Although the investors say they lost $40 million on those 25 films, Paramount is alleged to have “earned over $400 million in revenues from ‘distribution fees’ deducted from the revenues shared with the Melrose investors. Indeed, in a forecast with respect to the anticipated Melrose Slate prepared months before the closing of the transaction, Paramount privately predicted a loss on the 2004 films of $32 million for the investors and a profit of $37 million for Paramount.”
In April, Paramount brought a summary judgment motion asserting that responsibility for the investment documents — the private placement memorandum — fell to Merrill Lynch as underwriter for Melrose. The bank allegedly was the investors’ primary contact and marketed the upsides and risks of the investment opportunity. Further, Paramount asked the judge to kill the lawsuit because the investors were expressly informed that Paramount would have discretion on whether or not to enter co-financing arrangements.

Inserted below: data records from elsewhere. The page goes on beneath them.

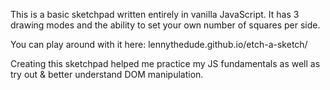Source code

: This is a basic sketchpad written entirely in vanilla JavaScript. It has 3 drawing modes and the ability to set your own number of squares per side. 

You can play around with it here: lennythedude.github.io/etch-a-sketch/

Creating this sketchpad helped me practice my JS fundamentals as well as try out & better understand DOM manipulation.
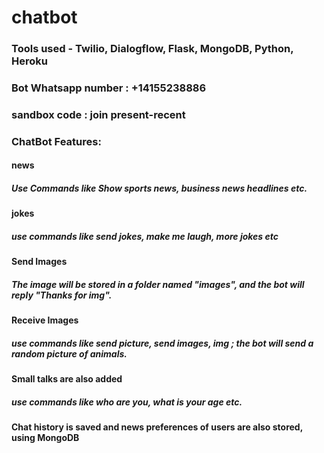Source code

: # chatbot
### Tools used - Twilio, Dialogflow, Flask, MongoDB, Python, Heroku  
### Bot Whatsapp number : +14155238886
### sandbox code : join present-recent

### ChatBot Features:
#### news
##### Use Commands like Show sports news, business news headlines etc.
#### jokes 
##### use commands like send jokes, make me laugh, more jokes etc
#### Send Images
##### The image will be stored in a folder named "images", and the bot will reply "Thanks for img".
#### Receive Images 
##### use commands like send picture, send images, img ; the bot will send a random picture of animals.
#### Small talks are also added
##### use commands like who are you, what is your age etc.
#### Chat history is saved and news preferences of users are also stored, using MongoDB

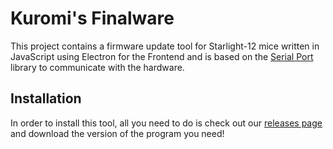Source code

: # Kuromi's Finalware

This project contains a firmware update tool for Starlight-12 mice written in 
JavaScript using Electron for the Frontend and is based on the 
[Serial Port](https://serialport.io) library to communicate with the hardware.

## Installation
In order to install this tool, all you need to do is check out our
[releases page](https://github.com/Kuromis-2/finalware/releases) and
download the version of the program you need!
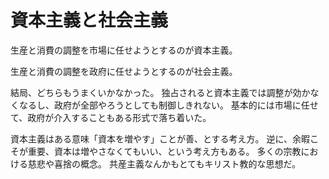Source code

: # 資本主義と社会主義

生産と消費の調整を市場に任せようとするのが資本主義。

生産と消費の調整を政府に任せようとするのが社会主義。

結局、どちらもうまくいかなかった。
独占されると資本主義では調整が効かなくなるし、政府が全部やろうとしても制御しきれない。
基本的には市場に任せて、政府が介入することもある形式で落ち着いた。

資本主義はある意味「資本を増やす」ことが善、とする考え方。
逆に、余暇こそが重要、資本は増やさなくてもいい、という考え方もある。
多くの宗教における慈悲や喜捨の概念。
共産主義なんかもとてもキリスト教的な思想だ。
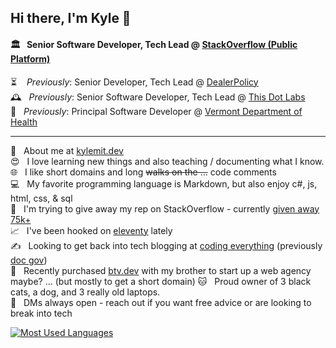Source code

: ## Hi there, I'm Kyle 👋

#### 🏛 &nbsp; Senior Software Developer, Tech Lead @ [StackOverflow (Public Platform)](https://stackoverflow.com/)  
⏳ &nbsp;&nbsp; *Previously*: Senior Developer, Tech Lead @ [DealerPolicy](https://www.dealerpolicy.com/)  
🕰 &nbsp; *Previously*: Senior Software Developer, Tech Lead @ [This Dot Labs](https://www.thisdot.co/)  
📅 &nbsp; *Previously*: Principal Software Developer @ [Vermont Department of Health](https://github.com/VermontDepartmentOfHealth)

-----

🧔 &nbsp; About me at [kylemit.dev](https://kylemit.dev/)  
😍 &nbsp; I love learning new things and also teaching / documenting what I know.    
🌐 &nbsp; I like short domains and long <del>walks on the ...</del> code comments  
💻 &nbsp; My favorite programming language is Markdown, but also enjoy c#, js, html, css, & sql  
🔼 &nbsp; I'm trying to give away my rep on StackOverflow - currently [given away 75k+](https://stackoverflow.com/users/1366033/kylemit?tab=bounties&sort=offered)  
📈 &nbsp; I've been hooked on [eleventy](https://github.com/KyleMit?tab=repositories&q=eleventy) lately  
✍ &nbsp; Looking to get back into tech blogging at [coding everything](http://www.codingeverything.com/) (previously [doc gov](https://docgov.dev/))  
💼 &nbsp; Recently purchased [btv.dev](https://btv.dev/) with my brother to start up a web agency maybe? ... (but mostly to get a short domain)
🐱 &nbsp; Proud owner of 3 black cats, a dog, and 3 really old laptops.  
💬 &nbsp; DMs always open - reach out if you want free advice or are looking to break into tech

[![Most Used Languages](https://readme-stats.clckblog.space/api/top-langs/?username=KyleMit&layout=compact&langs_count=6)](https://github.com/anuraghazra/github-readme-stats)
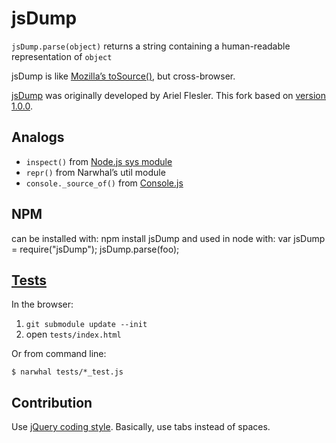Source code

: jsDump
======

`jsDump.parse(object)` returns a string containing a human-readable representation of `object`

jsDump is like [Mozilla’s toSource()](https://developer.mozilla.org/en/Core_JavaScript_1.5_Reference/Objects/Function/toSource),
but cross-browser.

[jsDump](http://flesler.blogspot.com/2008/05/jsdump-pretty-dump-of-any-javascript.html)
was originally developed by Ariel Flesler.
This fork based on [version 1.0.0](http://code.google.com/p/flesler-projects/source/browse/trunk/javascript/JSDump/).


Analogs
-------

  - `inspect()` from [Node.js sys module](http://nodejs.org/api.html#_system_module)
  - `repr()` from Narwhal’s util module
  - `console._source_of()` from [Console.js](http://github.com/NV/console.js/)

NPM
---

can be installed with:
    npm install jsDump
and used in node with:
    var jsDump = require("jsDump");
    jsDump.parse(foo);

[Tests](http://nv.github.com/jsDump/tests/)
-----
In the browser:

  1. `git submodule update --init`
  2. open `tests/index.html`

Or from command line:

    $ narwhal tests/*_test.js


Contribution
------------
Use [jQuery coding style](http://docs.jquery.com/UI_Developer_Guide#Coding_Style).
Basically, use tabs instead of spaces.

The plaintiffs in an opposition to summary judgment (read here) say that much of the materials given to them at the time were “tentative” and “incomplete.” Far from disclaiming Paramount’s discretion, the plaintiffs insist they were led down a certain path. “They did not in any way alert Plaintiffs to Paramount’s concealed change of strategy and fraud,” state court documents delivered right before the beginning of the holiday weekend. “To the contrary, the evidence shows Paramount trying to make investors believe that, regardless of those tentative documents, investors were to look at Paramount’s ‘historical’ presales practices and ‘project’ the same kinds of practices for the Melrose Slate.”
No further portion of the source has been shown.